> **Plain-text document sources**:
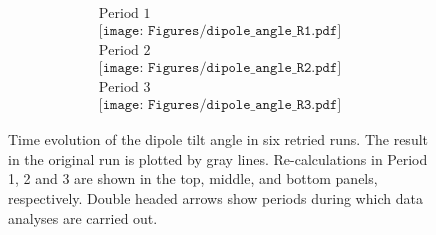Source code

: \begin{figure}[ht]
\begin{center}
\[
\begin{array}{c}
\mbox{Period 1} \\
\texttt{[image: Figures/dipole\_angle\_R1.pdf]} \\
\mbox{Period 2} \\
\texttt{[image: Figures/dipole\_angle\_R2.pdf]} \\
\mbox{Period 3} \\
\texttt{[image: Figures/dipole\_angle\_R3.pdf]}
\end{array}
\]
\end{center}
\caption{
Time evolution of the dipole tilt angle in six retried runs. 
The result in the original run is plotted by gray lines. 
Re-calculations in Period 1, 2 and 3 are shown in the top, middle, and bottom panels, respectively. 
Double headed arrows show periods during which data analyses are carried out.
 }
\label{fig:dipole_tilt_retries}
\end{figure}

---

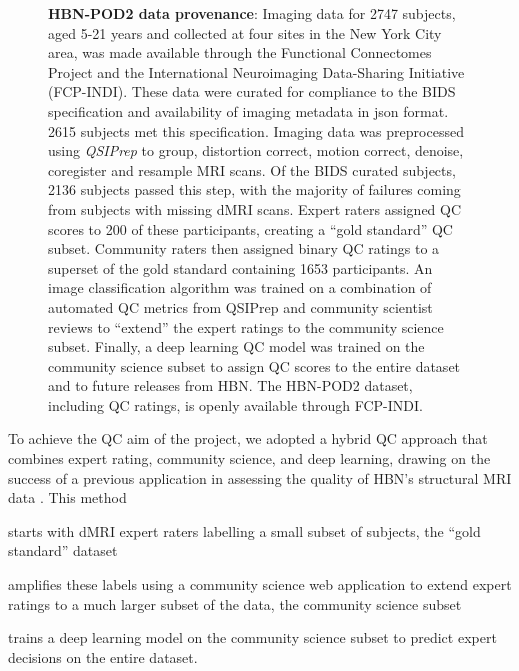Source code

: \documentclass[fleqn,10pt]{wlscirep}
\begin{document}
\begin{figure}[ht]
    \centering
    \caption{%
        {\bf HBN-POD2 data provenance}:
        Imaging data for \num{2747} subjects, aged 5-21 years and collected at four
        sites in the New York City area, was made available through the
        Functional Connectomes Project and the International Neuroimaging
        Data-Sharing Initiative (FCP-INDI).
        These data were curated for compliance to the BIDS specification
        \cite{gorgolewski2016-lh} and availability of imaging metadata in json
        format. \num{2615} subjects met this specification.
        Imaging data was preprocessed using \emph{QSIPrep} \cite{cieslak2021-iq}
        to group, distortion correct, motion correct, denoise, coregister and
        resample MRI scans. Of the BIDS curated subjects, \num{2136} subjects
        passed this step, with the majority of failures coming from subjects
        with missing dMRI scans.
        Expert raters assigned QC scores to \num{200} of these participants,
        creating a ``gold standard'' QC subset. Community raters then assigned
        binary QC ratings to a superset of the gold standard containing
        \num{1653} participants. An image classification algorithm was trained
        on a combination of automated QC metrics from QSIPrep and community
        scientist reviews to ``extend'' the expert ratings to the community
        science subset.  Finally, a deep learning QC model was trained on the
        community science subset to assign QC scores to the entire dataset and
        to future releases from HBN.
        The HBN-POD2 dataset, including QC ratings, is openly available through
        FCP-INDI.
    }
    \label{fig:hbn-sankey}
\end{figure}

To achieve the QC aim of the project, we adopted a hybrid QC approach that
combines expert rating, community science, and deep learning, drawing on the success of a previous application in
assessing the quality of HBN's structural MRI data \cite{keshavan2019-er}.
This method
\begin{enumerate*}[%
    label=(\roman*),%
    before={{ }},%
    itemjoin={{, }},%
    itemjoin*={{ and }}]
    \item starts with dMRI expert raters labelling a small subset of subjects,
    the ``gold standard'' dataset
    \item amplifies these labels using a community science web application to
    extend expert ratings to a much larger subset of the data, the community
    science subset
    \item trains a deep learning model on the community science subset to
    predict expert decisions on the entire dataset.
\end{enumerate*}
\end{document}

* * *

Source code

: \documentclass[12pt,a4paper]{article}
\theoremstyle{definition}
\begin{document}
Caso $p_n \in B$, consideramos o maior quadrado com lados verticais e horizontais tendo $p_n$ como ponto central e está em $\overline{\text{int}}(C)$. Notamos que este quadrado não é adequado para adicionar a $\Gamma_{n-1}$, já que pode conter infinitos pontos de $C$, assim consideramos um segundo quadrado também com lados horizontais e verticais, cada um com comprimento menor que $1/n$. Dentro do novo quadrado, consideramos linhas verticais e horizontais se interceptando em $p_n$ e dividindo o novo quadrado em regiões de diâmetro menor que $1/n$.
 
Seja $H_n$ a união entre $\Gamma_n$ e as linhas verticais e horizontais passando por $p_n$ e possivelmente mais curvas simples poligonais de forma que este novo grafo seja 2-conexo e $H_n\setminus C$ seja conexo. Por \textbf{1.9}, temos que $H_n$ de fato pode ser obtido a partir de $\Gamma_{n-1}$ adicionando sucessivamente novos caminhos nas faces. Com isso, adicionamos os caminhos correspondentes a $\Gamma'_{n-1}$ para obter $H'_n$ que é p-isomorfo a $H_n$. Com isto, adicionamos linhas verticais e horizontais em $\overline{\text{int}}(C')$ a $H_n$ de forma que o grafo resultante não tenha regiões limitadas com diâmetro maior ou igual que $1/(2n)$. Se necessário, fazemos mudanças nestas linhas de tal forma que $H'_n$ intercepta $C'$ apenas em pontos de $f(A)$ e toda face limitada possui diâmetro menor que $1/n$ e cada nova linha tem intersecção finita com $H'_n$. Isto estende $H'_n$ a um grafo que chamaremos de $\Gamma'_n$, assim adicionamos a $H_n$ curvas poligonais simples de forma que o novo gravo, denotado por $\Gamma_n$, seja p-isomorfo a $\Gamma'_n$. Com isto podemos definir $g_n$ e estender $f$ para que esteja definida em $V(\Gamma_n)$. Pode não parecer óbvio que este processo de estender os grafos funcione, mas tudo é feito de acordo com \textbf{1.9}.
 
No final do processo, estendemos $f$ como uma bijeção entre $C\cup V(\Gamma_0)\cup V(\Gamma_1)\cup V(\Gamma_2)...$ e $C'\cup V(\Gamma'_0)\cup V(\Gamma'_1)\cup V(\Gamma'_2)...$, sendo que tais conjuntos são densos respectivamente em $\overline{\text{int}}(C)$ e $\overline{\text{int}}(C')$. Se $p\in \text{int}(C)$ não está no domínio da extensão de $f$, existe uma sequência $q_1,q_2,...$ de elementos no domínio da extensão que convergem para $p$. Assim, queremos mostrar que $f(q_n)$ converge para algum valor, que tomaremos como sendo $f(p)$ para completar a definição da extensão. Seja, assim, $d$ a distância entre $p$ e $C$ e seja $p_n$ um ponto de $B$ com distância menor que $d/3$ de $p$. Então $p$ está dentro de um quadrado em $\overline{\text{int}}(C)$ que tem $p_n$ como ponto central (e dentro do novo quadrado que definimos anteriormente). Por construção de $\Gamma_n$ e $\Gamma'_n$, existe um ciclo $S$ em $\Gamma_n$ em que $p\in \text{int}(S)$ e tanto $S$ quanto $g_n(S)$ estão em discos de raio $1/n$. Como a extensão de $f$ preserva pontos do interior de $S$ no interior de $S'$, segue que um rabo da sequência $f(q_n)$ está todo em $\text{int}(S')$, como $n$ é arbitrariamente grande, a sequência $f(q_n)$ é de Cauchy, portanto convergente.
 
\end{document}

> **WHAT THIS TASK INVOLVES**:
In the records above, each line with the string "mbox" should be copied.

> **WRITTEN SOLUTION**:
\mbox{Period 1} \\
\mbox{Period 2} \\
\mbox{Period 3} \\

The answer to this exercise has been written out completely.